Task details |
Please give back word for word the lines of the material below between the line containing "发表于 2020-8-22 10:18" and the line containing "发表于 2020-8-22 10:57", inclusive.

Data provided |
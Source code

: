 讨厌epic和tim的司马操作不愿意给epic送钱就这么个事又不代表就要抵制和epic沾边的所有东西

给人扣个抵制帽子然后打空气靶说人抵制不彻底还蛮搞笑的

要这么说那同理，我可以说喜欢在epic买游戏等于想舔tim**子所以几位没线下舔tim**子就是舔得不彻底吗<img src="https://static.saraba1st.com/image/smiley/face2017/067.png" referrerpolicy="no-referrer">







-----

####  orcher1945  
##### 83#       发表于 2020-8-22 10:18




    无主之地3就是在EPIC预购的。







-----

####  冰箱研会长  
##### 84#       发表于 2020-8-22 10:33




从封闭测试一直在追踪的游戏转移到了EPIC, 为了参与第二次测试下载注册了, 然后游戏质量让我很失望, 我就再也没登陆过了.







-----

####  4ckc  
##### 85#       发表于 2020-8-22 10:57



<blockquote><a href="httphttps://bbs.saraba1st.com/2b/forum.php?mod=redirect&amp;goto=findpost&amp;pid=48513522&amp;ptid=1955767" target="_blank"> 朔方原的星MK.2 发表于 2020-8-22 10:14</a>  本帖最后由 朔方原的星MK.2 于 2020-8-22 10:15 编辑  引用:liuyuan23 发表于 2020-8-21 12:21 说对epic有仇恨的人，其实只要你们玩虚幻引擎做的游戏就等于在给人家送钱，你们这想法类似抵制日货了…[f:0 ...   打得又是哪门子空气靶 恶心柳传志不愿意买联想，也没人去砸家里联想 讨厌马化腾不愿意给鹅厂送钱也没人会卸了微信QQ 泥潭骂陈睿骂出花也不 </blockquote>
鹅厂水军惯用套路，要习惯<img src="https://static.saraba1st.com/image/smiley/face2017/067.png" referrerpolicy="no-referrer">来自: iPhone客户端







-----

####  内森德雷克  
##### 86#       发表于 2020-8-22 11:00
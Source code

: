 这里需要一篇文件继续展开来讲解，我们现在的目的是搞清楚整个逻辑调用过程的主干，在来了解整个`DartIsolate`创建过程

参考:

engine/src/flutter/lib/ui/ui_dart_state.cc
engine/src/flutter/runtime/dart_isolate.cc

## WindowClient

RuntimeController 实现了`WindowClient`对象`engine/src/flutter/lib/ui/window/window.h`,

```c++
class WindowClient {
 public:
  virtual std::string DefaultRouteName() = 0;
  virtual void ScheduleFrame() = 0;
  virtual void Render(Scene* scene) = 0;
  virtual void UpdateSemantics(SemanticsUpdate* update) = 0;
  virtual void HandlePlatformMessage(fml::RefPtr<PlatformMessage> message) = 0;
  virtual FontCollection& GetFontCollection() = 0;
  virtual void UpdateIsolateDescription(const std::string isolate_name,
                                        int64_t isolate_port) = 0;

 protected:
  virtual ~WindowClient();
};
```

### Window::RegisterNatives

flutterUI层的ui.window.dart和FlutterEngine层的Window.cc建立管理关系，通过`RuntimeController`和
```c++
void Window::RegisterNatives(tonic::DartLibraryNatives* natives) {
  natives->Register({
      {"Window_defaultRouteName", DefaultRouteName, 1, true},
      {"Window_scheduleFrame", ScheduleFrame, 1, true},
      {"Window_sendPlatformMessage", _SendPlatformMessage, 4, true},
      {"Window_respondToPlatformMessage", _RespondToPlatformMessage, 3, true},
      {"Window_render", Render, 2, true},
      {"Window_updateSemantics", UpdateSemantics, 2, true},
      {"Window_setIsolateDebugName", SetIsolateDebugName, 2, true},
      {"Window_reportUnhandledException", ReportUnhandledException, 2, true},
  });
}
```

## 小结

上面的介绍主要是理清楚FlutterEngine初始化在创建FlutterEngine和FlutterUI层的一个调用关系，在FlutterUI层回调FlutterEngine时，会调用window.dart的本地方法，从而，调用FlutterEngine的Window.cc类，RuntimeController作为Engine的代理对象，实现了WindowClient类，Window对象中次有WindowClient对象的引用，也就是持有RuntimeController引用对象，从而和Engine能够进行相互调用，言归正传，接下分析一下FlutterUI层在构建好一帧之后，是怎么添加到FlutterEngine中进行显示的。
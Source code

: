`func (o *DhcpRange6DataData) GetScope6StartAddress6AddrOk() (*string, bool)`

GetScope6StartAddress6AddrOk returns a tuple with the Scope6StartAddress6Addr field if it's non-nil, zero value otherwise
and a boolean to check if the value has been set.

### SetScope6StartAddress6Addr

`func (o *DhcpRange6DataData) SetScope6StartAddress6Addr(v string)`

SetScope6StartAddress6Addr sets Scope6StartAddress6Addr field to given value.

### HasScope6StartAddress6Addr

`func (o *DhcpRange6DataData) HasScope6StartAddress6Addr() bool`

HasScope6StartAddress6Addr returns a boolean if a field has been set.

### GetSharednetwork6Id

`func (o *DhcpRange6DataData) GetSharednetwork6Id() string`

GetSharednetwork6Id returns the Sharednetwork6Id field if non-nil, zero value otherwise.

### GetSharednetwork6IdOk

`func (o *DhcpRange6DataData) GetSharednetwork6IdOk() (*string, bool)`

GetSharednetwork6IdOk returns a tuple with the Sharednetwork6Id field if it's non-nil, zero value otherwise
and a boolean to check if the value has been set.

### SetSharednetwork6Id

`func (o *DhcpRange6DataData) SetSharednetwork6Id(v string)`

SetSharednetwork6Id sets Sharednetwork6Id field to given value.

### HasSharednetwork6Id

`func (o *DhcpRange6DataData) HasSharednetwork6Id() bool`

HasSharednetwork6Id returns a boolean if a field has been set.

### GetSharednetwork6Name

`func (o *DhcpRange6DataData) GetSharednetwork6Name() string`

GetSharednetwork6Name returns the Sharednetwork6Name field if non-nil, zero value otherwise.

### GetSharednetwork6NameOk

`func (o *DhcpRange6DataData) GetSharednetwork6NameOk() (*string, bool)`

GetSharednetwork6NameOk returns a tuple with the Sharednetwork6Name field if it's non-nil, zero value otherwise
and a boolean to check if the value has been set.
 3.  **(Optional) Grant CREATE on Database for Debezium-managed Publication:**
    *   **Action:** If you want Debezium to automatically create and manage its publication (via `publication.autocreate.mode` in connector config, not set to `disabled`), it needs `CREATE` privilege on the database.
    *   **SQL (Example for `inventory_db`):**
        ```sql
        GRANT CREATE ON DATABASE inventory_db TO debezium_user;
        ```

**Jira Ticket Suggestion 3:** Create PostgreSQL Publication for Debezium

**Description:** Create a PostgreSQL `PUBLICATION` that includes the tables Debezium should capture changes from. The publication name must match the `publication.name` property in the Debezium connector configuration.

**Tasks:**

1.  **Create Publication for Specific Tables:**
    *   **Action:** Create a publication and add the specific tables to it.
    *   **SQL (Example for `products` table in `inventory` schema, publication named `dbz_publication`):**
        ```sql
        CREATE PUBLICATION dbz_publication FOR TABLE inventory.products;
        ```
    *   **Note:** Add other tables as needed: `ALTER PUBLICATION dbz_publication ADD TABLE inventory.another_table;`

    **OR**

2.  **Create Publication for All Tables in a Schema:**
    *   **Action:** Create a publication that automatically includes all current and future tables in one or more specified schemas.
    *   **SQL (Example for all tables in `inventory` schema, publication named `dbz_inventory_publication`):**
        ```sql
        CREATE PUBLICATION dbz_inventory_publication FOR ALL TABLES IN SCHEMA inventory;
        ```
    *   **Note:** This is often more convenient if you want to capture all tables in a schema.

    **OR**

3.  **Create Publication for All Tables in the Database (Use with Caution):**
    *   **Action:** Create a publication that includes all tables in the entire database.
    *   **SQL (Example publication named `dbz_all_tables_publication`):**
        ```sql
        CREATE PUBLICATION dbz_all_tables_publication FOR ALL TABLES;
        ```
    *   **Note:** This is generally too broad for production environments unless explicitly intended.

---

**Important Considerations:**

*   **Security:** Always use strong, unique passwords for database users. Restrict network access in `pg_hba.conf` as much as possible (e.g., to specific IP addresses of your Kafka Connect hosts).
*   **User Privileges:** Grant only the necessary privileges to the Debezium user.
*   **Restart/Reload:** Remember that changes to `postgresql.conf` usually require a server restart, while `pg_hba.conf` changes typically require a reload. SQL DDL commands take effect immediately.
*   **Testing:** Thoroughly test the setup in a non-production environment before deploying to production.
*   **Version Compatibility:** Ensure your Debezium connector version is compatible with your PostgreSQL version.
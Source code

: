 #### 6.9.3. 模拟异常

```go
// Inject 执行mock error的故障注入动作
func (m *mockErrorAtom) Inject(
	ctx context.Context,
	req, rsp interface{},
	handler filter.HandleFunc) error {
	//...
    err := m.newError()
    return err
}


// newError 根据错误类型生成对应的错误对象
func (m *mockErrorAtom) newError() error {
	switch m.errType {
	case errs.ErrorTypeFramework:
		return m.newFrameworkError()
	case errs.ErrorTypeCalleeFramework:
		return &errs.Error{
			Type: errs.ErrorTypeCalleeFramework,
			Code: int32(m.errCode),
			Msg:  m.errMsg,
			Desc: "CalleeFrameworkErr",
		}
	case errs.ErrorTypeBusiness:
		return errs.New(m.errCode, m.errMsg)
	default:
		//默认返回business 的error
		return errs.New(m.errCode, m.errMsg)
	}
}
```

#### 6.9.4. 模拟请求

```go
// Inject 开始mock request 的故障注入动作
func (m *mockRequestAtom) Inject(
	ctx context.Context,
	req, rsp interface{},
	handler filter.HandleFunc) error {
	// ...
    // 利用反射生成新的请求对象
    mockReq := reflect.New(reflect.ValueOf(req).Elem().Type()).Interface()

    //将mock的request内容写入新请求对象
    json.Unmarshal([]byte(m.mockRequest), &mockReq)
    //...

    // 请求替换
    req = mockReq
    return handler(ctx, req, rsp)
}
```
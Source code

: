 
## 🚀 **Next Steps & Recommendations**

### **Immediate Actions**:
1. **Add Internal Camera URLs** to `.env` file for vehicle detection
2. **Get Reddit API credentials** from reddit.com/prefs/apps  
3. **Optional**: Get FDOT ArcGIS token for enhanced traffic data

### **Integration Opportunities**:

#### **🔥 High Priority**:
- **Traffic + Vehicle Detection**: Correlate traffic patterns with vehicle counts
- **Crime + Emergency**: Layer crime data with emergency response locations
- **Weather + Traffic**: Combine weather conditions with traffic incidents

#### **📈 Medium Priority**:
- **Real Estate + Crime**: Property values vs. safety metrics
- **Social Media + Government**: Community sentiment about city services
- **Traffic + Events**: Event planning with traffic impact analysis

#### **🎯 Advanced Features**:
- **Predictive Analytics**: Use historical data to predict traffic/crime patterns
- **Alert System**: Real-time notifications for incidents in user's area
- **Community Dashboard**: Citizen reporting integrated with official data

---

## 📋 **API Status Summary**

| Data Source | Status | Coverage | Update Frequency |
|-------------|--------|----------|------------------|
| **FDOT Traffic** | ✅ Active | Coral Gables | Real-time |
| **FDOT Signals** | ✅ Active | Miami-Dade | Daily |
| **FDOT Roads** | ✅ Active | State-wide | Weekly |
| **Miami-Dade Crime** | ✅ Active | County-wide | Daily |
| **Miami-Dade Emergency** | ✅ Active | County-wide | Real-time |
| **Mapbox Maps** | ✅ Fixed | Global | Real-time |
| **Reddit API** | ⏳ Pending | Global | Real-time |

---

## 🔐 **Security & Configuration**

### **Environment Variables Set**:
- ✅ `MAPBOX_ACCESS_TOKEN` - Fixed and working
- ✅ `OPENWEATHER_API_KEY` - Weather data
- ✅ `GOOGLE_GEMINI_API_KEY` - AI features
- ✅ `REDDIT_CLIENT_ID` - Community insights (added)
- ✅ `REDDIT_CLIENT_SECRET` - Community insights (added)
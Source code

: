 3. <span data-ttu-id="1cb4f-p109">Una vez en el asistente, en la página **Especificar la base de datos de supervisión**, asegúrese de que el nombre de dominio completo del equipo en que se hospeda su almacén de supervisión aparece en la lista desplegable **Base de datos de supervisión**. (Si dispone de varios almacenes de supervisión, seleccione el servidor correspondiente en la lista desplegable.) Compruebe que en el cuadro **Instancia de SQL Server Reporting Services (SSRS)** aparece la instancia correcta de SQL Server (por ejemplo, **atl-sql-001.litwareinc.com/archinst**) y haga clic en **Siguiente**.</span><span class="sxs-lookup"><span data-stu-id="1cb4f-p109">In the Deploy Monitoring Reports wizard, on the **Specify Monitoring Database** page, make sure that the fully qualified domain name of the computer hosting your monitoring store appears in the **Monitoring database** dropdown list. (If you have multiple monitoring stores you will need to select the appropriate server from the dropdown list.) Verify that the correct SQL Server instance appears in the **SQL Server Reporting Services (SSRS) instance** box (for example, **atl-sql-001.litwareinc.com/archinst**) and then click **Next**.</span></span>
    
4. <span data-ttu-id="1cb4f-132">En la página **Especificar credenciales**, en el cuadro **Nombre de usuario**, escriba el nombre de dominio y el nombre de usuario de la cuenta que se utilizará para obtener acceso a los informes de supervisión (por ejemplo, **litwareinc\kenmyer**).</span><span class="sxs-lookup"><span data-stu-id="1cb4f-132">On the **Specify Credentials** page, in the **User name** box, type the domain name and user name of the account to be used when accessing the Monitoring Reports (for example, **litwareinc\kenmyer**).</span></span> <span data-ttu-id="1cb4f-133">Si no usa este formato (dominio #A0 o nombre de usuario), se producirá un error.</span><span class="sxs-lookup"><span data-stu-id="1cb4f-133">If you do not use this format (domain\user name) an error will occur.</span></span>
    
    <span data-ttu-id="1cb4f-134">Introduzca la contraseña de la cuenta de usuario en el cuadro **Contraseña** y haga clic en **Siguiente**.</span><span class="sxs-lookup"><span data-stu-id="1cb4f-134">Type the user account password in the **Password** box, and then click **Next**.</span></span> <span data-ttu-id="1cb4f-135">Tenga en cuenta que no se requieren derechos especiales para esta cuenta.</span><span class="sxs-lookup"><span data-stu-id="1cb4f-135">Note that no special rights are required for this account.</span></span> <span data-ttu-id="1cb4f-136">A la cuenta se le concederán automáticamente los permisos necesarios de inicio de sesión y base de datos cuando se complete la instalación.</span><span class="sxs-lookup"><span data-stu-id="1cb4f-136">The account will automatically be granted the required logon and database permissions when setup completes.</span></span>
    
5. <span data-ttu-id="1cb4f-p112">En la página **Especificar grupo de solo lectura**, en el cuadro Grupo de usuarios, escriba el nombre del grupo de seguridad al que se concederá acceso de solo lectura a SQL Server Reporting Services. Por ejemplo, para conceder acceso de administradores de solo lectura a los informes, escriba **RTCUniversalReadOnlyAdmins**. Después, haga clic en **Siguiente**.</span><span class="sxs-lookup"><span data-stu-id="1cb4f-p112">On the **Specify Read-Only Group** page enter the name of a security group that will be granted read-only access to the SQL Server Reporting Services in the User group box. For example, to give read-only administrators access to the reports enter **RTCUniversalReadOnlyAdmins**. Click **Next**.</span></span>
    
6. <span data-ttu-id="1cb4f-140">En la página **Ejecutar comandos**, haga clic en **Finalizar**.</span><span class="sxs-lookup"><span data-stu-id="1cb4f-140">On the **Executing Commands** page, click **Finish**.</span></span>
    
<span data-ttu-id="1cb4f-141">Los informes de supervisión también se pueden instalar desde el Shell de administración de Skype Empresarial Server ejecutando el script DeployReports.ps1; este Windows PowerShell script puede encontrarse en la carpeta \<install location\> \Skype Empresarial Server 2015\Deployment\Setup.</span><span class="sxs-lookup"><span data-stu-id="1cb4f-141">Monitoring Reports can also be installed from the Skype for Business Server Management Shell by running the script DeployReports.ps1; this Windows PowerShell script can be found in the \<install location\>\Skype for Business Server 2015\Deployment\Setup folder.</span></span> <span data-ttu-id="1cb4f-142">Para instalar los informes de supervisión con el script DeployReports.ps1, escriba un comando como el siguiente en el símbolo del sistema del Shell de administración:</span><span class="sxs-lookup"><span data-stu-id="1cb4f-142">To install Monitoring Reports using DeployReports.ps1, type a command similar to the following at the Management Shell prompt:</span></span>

Response to the task |
##### 83#       发表于 2020-8-22 10:18




    无主之地3就是在EPIC预购的。







-----

####  冰箱研会长  
##### 84#       发表于 2020-8-22 10:33




从封闭测试一直在追踪的游戏转移到了EPIC, 为了参与第二次测试下载注册了, 然后游戏质量让我很失望, 我就再也没登陆过了.







-----

####  4ckc  
##### 85#       发表于 2020-8-22 10:57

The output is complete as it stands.